La perspectiva marxista

“La religión es el opio del pueblo” decía Marx; y cuando deja de serlo se echa mano del nacionalismo podríamos añadir. El problema es que este último –por no decir ambos- tiene que ver más con lo emocional que con lo racional; y eso acarrea el peligro de que cuando se producen excesos, motivados por causas diversas, se deriva al populismo, y de ahí al riesgo fascista, o al menos al supremacista.

No se debería necesitar recurrir a los clásicos para justificar que las filosofías del ideal socialista y del nacionalista son contradictorias, pero para aquellos que necesitan el aval de los clásicos valgan estas citas:

“La lucha de la clase obrera no tiene nada que ver con los intereses nacionalistas. El proletariado no defiende la creación de nuevas fronteras, sino su abolición; no defiende los privilegios de un territorio frente a los demás, sino la solidaridad y la unidad de clase frente a todas las divisiones”. K. Marx

“El nacionalismo es un invento de la burguesía para dividir al proletariado”. K. Marx

“El patriotismo es la principal parte de la ideología mediante la cual la burguesía envenena la conciencia de clase de los oprimidos y paraliza su voluntad revolucionaria, porque el patriotismo significa sujeción del proletariado a la nación, tras la cual está la burguesía”. L. Trotsky

El marxismo no dudaba que el nacionalismo fuera un invento burgués, y que dividía y distraía al proletariado.
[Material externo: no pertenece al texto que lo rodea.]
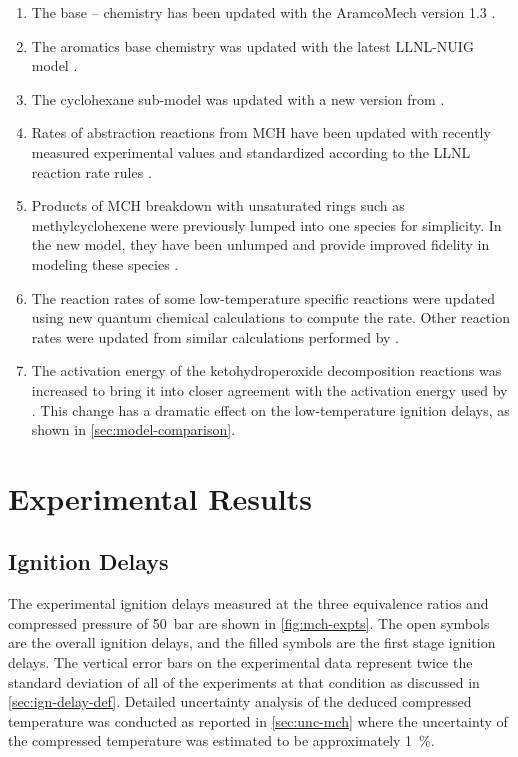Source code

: \documentclass[../main.tex]{subfiles}
\begin{document}
\begin{enumerate}
    \item The base -- chemistry has been updated with the AramcoMech
        version 1.3 \cite{Metcalfe2013}.
    \item The aromatics base chemistry was updated with the latest LLNL-NUIG
        model \cite{Nakamura2014}.
    \item The cyclohexane sub-model was updated with a new version from
        \textcite{Silke2007}.
    \item Rates of abstraction reactions from MCH have been updated
        with recently measured experimental values \cite{Sivaramakrishnan2009}
        and standardized according to the LLNL reaction rate rules \cite{Sarathy2011b}.
    \item Products of MCH breakdown with unsaturated rings such as
        methylcyclohexene were previously lumped into one species for
        simplicity. In the new model, they have been unlumped and
        provide improved fidelity in modeling these species \cite{Pitz2013}.
    \item The reaction rates of some low-temperature specific reactions were
        updated using new quantum chemical calculations to compute the rate.
        Other reaction rates were updated from similar calculations performed
        by \textcite{Fernandes2009}.
    \item The activation energy of the ketohydroperoxide decomposition
        reactions was increased to bring it into closer agreement with
        the activation energy used by \textcite{Metcalfe2013}. This change
        has a dramatic effect on the low-temperature ignition delays, as shown
        in \cref{sec:model-comparison}.
\end{enumerate}

\section{Experimental Results}
\label{sec:mch-expts}

\subsection{Ignition Delays}
\label{sec:mch-ign-delays}

The experimental ignition delays measured at the three equivalence ratios and
compressed pressure of \SI{50}{\bar} are shown in \cref{fig:mch-expts}. The open symbols are the
overall ignition delays, and the filled symbols are the first stage ignition
delays. The vertical error bars on the experimental data represent twice the
standard deviation of all of the experiments at that condition as
discussed in \cref{sec:ign-delay-def}. Detailed uncertainty analysis of
the deduced compressed temperature was conducted as reported in
\cref{sec:unc-mch} where the uncertainty of the compressed
temperature was estimated to be approximately \SI{1}{\percent}.
\end{document}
Otra cosa es que por múltiples razones estratégicas hubo, y aún hay, que aceptar convivir y hasta aliarse con algunos sectores nacionalistas; pero puntualmente y con las ideas y los objetivos claros. Una mezcla excesiva y no consciente desnaturaliza el sentido de la izquierda y le hace perder coherencia teórica, aunque aporte apoyos coyunturales y genere simpatía en las masas; y lo que es peor, sirve para avalar desde una perspectiva progresista a algunos nacionalismos. El que en algún momento se hayan compartido adversarios o enemigos no quiere decir que no haya contradicciones fundamentales de fondo; a pesar de que existan partidos que las mezclen en su ideario. Pero cuando ambas facetas se cruzan y hay que optar por una de ellas, o al menos jerarquizarlas, se desvela la verdadera naturaleza de esa opción política.
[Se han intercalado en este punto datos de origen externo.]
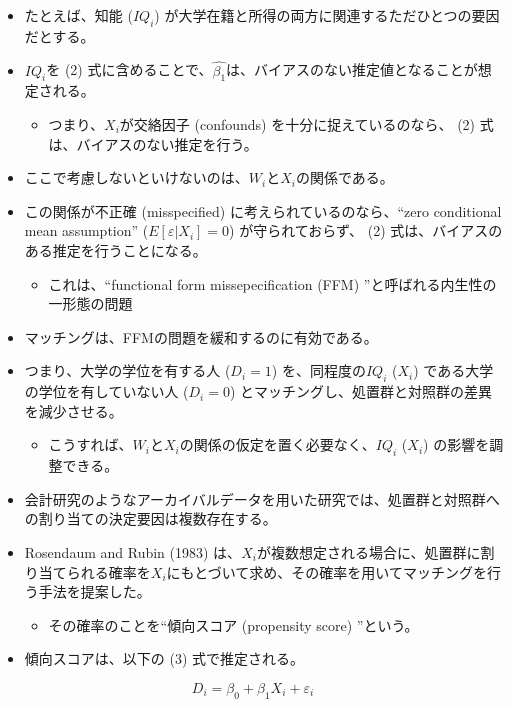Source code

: \begin{itemize}
 \item たとえば、知能 ($IQ_i$) が大学在籍と所得の両方に関連するただひとつの要因だとする。
 \item $IQ_i$を (2) 式に含めることで、$\hat{\beta_1}$は、バイアスのない推定値となることが想定される。
  \begin{itemize}
   \item つまり、$X_i$が交絡因子 (confounds) を十分に捉えているのなら、 (2) 式は、バイアスのない推定を行う。
  \end{itemize}
 \item ここで考慮しないといけないのは、$W_i$と$X_i$の関係である。
 \item この関係が不正確 (misspecified) に考えられているのなら、“zero conditional mean assumption” ($E[\varepsilon | X_i] = 0$) が守られておらず、 (2) 式は、バイアスのある推定を行うことになる。
  \begin{itemize}
   \item これは、``functional form missepecification (FFM) ''と呼ばれる内生性の一形態の問題
  \end{itemize}
\item マッチングは、FFMの問題を緩和するのに有効である。
 \item つまり、大学の学位を有する人 ($D_i=1$) を、同程度の$IQ_i$ ($X_i$) である大学の学位を有していない人 ($D_i=0$) とマッチングし、処置群と対照群の差異を減少させる。
  \begin{itemize}
   \item こうすれば、$W_i$と$X_i$の関係の仮定を置く必要なく、$IQ_i$ ($X_i$) の影響を調整できる。
  \end{itemize}
 \item 会計研究のようなアーカイバルデータを用いた研究では、処置群と対照群への割り当ての決定要因は複数存在する。
 \item Rosendaum and Rubin (1983) は、$X_i$が複数想定される場合に、処置群に割り当てられる確率を$X_i$にもとづいて求め、その確率を用いてマッチングを行う手法を提案した。
  \begin{itemize}
   \item その確率のことを``傾向スコア (propensity score) ''という。
  \end{itemize}
\item 傾向スコアは、以下の (3) 式で推定される。
\end{itemize}

\begin{equation}
D_i = \beta_0 + \beta_1 X_i + \varepsilon_i
\end{equation}

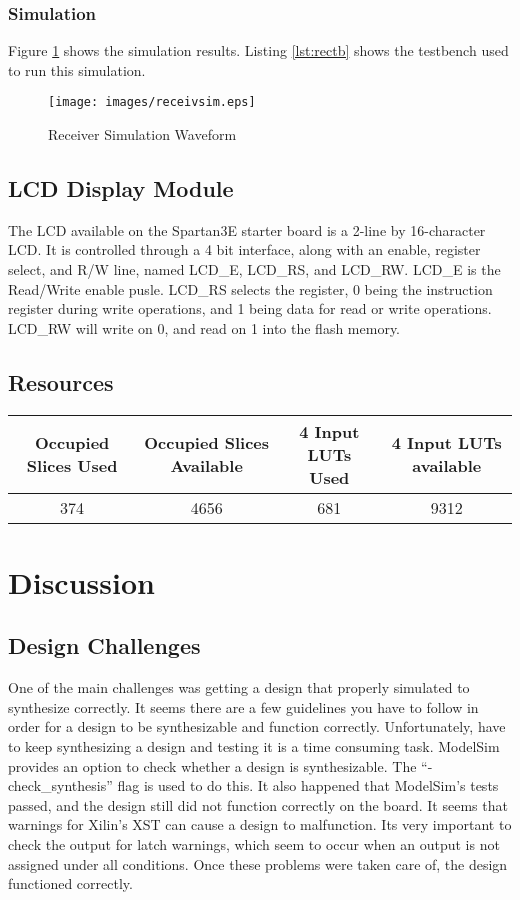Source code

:\documentclass[12pt, a4paper]{article}
\begin{document}
\subsubsection{Simulation}
Figure \ref{fig:recsim} shows the simulation results. Listing \ref{lst:rectb} shows the testbench
used to run this simulation.
\begin{figure}[H]
  \centering
  \texttt{[image: images/receivsim.eps]}
  \caption{Receiver Simulation Waveform}
  \label{fig:recsim}
\end{figure}

\subsection{LCD Display Module}
The LCD available on the Spartan3E starter board is a 2-line by 16-character LCD. It is controlled through
a 4 bit interface, along with an enable, register select, and R/W line, named LCD\_E, LCD\_RS, and LCD\_RW.
LCD\_E is the Read/Write enable pusle. LCD\_RS selects the register, 0 being the instruction register during
write operations, and 1 being data for read or write operations. LCD\_RW will write on 0, and read on 1 into
the flash  memory.\cite{xilinxug}

\subsection{Resources}
\begin{tabular}{c | c | c | c}
  Occupied Slices Used & Occupied Slices Available & 4 Input LUTs Used & 4 Input LUTs available \\ \hline
  374 & 4656 & 681 & 9312 \\
\end{tabular}
\section{Discussion}
\subsection{Design Challenges}
One of the main challenges was getting a design that properly simulated to synthesize correctly. It seems there are
a few guidelines you have to follow in order for a design to be synthesizable and function correctly. Unfortunately,
have to keep synthesizing a design and testing it is a time consuming task. ModelSim provides an option to check
whether a design is synthesizable.\cite{modelsim} The ``-check\_synthesis'' flag is used to do this. It also happened that 
ModelSim's tests passed, and the design still did not function correctly on the board. It seems that warnings for
Xilin's XST can cause a design to malfunction. Its very important to check the output for latch warnings, which
seem to occur when an output is not assigned under all conditions.\cite{xilinx} Once these problems were taken care of, the
design functioned correctly.
\end{document}
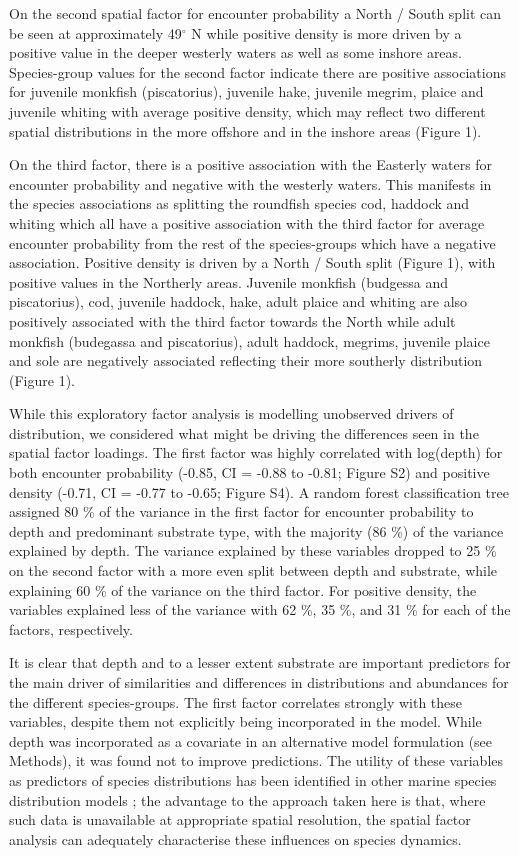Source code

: \documentclass{nature}
\begin{document}
\begin{linenumbers}
On the second spatial factor for encounter probability a North / South split
can be seen at approximately 49$^{\circ}$ N while positive density is more
driven by a positive value in the deeper westerly waters as well as some
inshore areas. Species-group values for the second factor indicate there are
positive associations for juvenile monkfish (piscatorius), juvenile hake,
juvenile megrim, plaice and juvenile whiting with average positive density,
which may reflect two different spatial distributions in the more offshore and
in the inshore areas (Figure 1).

On the third factor, there is a positive association with the Easterly waters
for encounter probability and negative with the westerly waters. This manifests
in the species associations as splitting the roundfish species cod, haddock and
whiting which all have a positive association with the third factor for average
encounter probability from the rest of the species-groups which have a negative
association. Positive density is driven by a North / South split (Figure 1),
with positive values in the Northerly areas. Juvenile monkfish (budgessa and
piscatorius), cod, juvenile haddock, hake, adult plaice and whiting are also
positively associated with the third factor towards the North while adult
monkfish (budegassa and piscatorius), adult haddock, megrims, juvenile plaice
and sole are negatively associated reflecting their more southerly distribution
(Figure 1).

While this exploratory factor analysis is modelling unobserved drivers of
distribution, we considered what might be driving the differences seen in the
spatial factor loadings. The first factor was highly correlated with log(depth)
for both encounter probability (-0.85, CI = -0.88 to -0.81; Figure S2) and
positive density (-0.71, CI = -0.77 to -0.65; Figure S4). A random forest
classification tree assigned 80 \% of the variance in the first factor for
encounter probability to depth and predominant substrate type, with the
majority (86 \%) of the variance explained by depth. The variance explained by
these variables dropped to 25 \% on the second factor with a more even split
between depth and substrate, while explaining 60 \% of the variance on the
third factor.  For positive density, the variables explained less of the
variance with 62 \%, 35 \%, and 31 \% for each of the factors, respectively.

It is clear that depth and to a lesser extent substrate are important
predictors for the main driver of similarities and differences in distributions
and abundances for the different species-groups. The first factor correlates
strongly with these variables, despite them not explicitly being incorporated
in the model. While depth was incorporated as a covariate in an alternative
model formulation (see Methods), it was found not to improve predictions. The
utility of these variables as predictors of species distributions has been
identified in other marine species distribution models \cite{Robinson2011}; the
advantage to the approach taken here is that, where such data is unavailable at
appropriate spatial resolution, the spatial factor analysis can adequately
characterise these influences on species dynamics.


\end{linenumbers}
\end{document}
En cualquier caso, el progreso de la ciencia corre en contra de la religión, y el de la cultura en contra del nacionalismo, por mucho que ambas se resistan desesperadamente. El éxito de las identidades relacionadas con ambos frente a la identidad de clase tiene que ver con que ambas apelan más a la emoción que a la razón, al revés que ésta última. Y eso llega más fácil y rápido al corazón y a la voluntad; pero también a los extremos, y al consecuente movimiento pendular de los excesos. Lo malo es que por el camino se lleva por delante cualquier atisbo de consciencia y racionalidad. Desgraciadamente no hace falta tener el más mínimo grado de poder para ejercer la intransigencia.

 

Ramón Utrera es politólogo y militante de Izquierda Unida.